CATS, COURTS AND THE CONSTITUTION: THE PLACE OF SUPER-TRIBUNALS IN THE NATIONAL JUDICIAL SYSTEM.

Date01 April 2020
AuthorAnanian-Welsh, Rebecca

CONTENTS I Introduction II Chapter III and the Integrated Judicial System III The Constitutional Character of Super-Tribunals A Methodology 1 The Balance Sheet Approach 2 The Constitutional Expression Approach 3 A Reconcilable Framework? 4 The Role of History B Parliamentary Intent: A Court Is Called a Court C The Essential Characteristics of Courts 1 A Court of a State Is Independent and Impartial 2 A Court of a State Is Composed of Judges D The Independent and Impartial Judge: Appointment, Tenure and Remuneration 1 A Snapshot of Existing Protections 2 The Requisite Protections for a 'Court of a State' E Further Factors: Practice, Procedure and Powers F A Framework for Determining Constitutional Character IV Critique and Implications A Doctrine B Policy V Conclusion I INTRODUCTION

Since the creation of the Victorian Civil and Administrative Tribunal ('VCAT') in 1998, most state and territory governments have taken the step of amalgamating their networks of discrete subject-matter tribunals to create 'super-tribunals'. The Queensland Civil and Administrative Tribunal ('QCAT'), for example, was established on 1 December 2009 and 'absorbed virtually all the tribunals in Queensland' (1) including the Anti-Discrimination Tribunal ('ADT'), Fisheries Tribunal, Guardianship and Administrative Tribunal, Commercial and Consumer Tribunal, and a further 15 Queensland tribunals. (2) Similar amalgamations led to the creation of VCAT, as well as the New South Wales Civil and Administrative Tribunal ('NCAT'), South Australian Civil and Administrative Tribunal ('SACAT'), Australian Capital Territory Civil and Administrative Tribunal ('ACAT'), Northern Territory Civil and Administrative Tribunal ('NTCAT'), and the State Administrative Tribunal of Western Australia ('WASAT'). Only Tasmania has, to date, resisted the temptation to introduce a super-tribunal of its own, instead maintaining ten discrete subject-matter tribunals, including the Tasmanian ADT, Mental Health Tribunal, and Guardianship and Administration Board. (3)

The Commonwealth has also embraced the trend towards amalgamation. Indeed, '[t]he creation of the Commonwealth [Administrative Appeals Tribunal ('AAT')] has informed much of the subsequent development of tribunals in Australia'. (4) However, the creation of a federal super-tribunal analogous to the state Civil and Administrative Tribunals ('CATs') has been impeded by the strict fetters that ch III of the Constitution places on the combination of judicial and non-judicial powers in a single federal institution (5)--a combination that fundamentally characterises the nature and work of state and territory super-tribunals.

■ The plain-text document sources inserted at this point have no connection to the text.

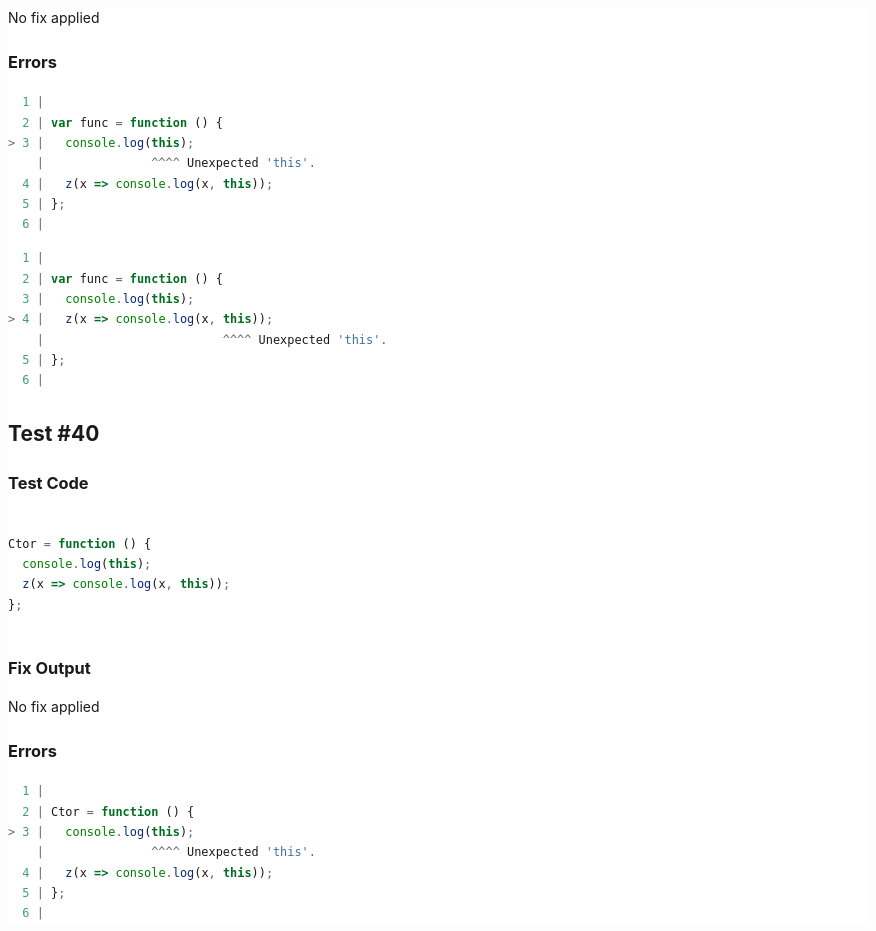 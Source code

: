 No fix applied

### Errors


```ts
  1 |
  2 | var func = function () {
> 3 |   console.log(this);
    |               ^^^^ Unexpected 'this'.
  4 |   z(x => console.log(x, this));
  5 | };
  6 |       
```


```ts
  1 |
  2 | var func = function () {
  3 |   console.log(this);
> 4 |   z(x => console.log(x, this));
    |                         ^^^^ Unexpected 'this'.
  5 | };
  6 |       
```

## Test #40

### Test Code


```ts

Ctor = function () {
  console.log(this);
  z(x => console.log(x, this));
};
      
```

### Fix Output

No fix applied

### Errors


```ts
  1 |
  2 | Ctor = function () {
> 3 |   console.log(this);
    |               ^^^^ Unexpected 'this'.
  4 |   z(x => console.log(x, this));
  5 | };
  6 |       
```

Australian super-tribunals are responsible for hearing and resolving a staggering number of administrative and civil disputes. For example, in the 2017-18 financial year, a total of 31,229 cases were lodged in QCAT alone, of which 16,210 were characterised as minor civil disputes. (6) One of the primary attractions of a super-tribunal lies in its focus on the resolution of a wide range of matters in a way that is 'accessible, fair, just, economical, informal and quick. (7) An outcome of this approach is affordability, with QCAT reporting that the average cost per matter in 2017-18 was just $717. (8) Moreover, super-tribunals reflect a flexible attitude to the formalities and technicalities of legal dispute resolution, such as legal representation and the rules of evidence. (9)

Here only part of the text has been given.